= Brownsville, British Columbia =

Brownsville was a former community in what is now the City of Surrey, British Columbia, Canada. Also known as South Westminster, it was located where the city ran a small ferry across the Fraser River, today approximately where the east footing of the SkyBridge is, this was also the former site of qiqéyt (Qayqayt), one of the main summer villages of the Kwantlen people and later, also the Musqueam people

==History==
The town was named after Ebenezer Brown, who owned property in the area and had come from England in 1858-1859 during the Fraser Gold Rush. He was a stonemason and made the border monument at Point Roberts. He served on New Westminster's city council and later was elected as MLA for New Westminster, then for New Westminster City, and became President of the Executive Council of British Columbia (i.e. the cabinet). Issues about conflict of interest in connection with railway building led to his retirement from politics in 1881.

=== Kikait (qiqéyt) ===
The indigenous summer village called Kikait, modern spelling qiqéyt, was at the site of Brownsville prior to Ebenezer Brown taking up land there. The Kwikwetlem people had been driven from the site of New Westminster by the Kwantlen people, who had enslaved them and forced them to the site of Kikait, which had been marshy until filled by them with rocks and stones to make a village site for the Kwantlens. Simon Fraser is said to have spent a night here on his way to the mouth of the Fraser in 1808.
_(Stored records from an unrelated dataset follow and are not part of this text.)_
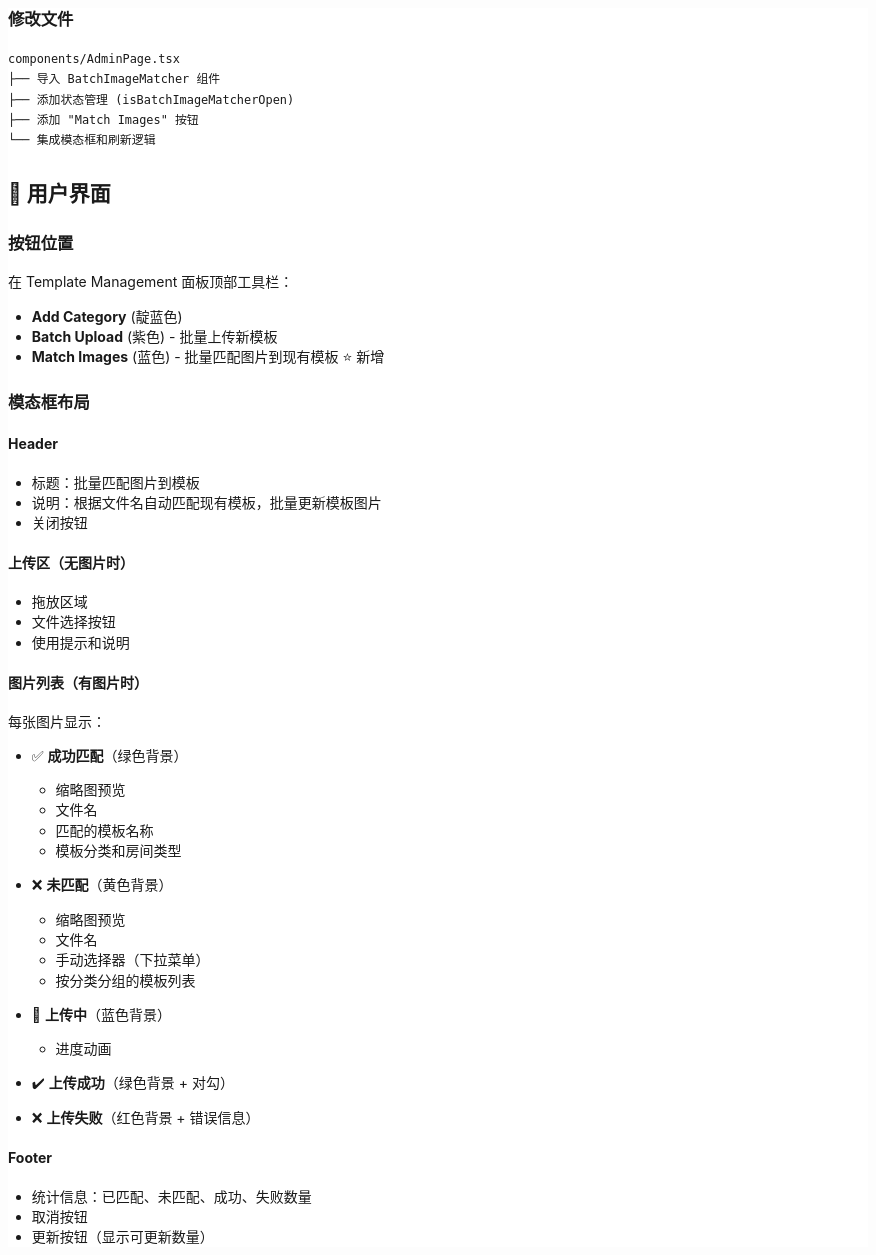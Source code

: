 ### 修改文件
```
components/AdminPage.tsx
├── 导入 BatchImageMatcher 组件
├── 添加状态管理 (isBatchImageMatcherOpen)
├── 添加 "Match Images" 按钮
└── 集成模态框和刷新逻辑
```

## 🎨 用户界面

### 按钮位置
在 Template Management 面板顶部工具栏：
- **Add Category** (靛蓝色)
- **Batch Upload** (紫色) - 批量上传新模板
- **Match Images** (蓝色) - 批量匹配图片到现有模板 ⭐ 新增

### 模态框布局

#### Header
- 标题：批量匹配图片到模板
- 说明：根据文件名自动匹配现有模板，批量更新模板图片
- 关闭按钮

#### 上传区（无图片时）
- 拖放区域
- 文件选择按钮
- 使用提示和说明

#### 图片列表（有图片时）
每张图片显示：
- ✅ **成功匹配**（绿色背景）
  - 缩略图预览
  - 文件名
  - 匹配的模板名称
  - 模板分类和房间类型
  
- ❌ **未匹配**（黄色背景）
  - 缩略图预览
  - 文件名
  - 手动选择器（下拉菜单）
  - 按分类分组的模板列表

- 🔄 **上传中**（蓝色背景）
  - 进度动画

- ✔️ **上传成功**（绿色背景 + 对勾）

- ❌ **上传失败**（红色背景 + 错误信息）

#### Footer
- 统计信息：已匹配、未匹配、成功、失败数量
- 取消按钮
- 更新按钮（显示可更新数量）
The chief of this community was Whattlekainum, the son of a Tsawwassen woman who was raised and trained at Tsawwassen but is also regarded as a chief by the Katzie and Kwantlen.
While closely associated with the Musqueam and Kwantlen people, this former fishing camp was used by the Tsawwassen and other Halkomelem or Hun'qum'i'num (hən̓q̓əmin̓əm̓) groups during late summers. Salmon and sturgeon were caught and processed here before being brought back for storage at the longhouses of the winter villages. This was also the site of a church in which many marriages and baptisms were conducted for the Hun'qum'i'num people of the Lower Fraser.

==Railway point==
The name Brownsville was used for a railway point just south of this location by the Burlington Northern Railway.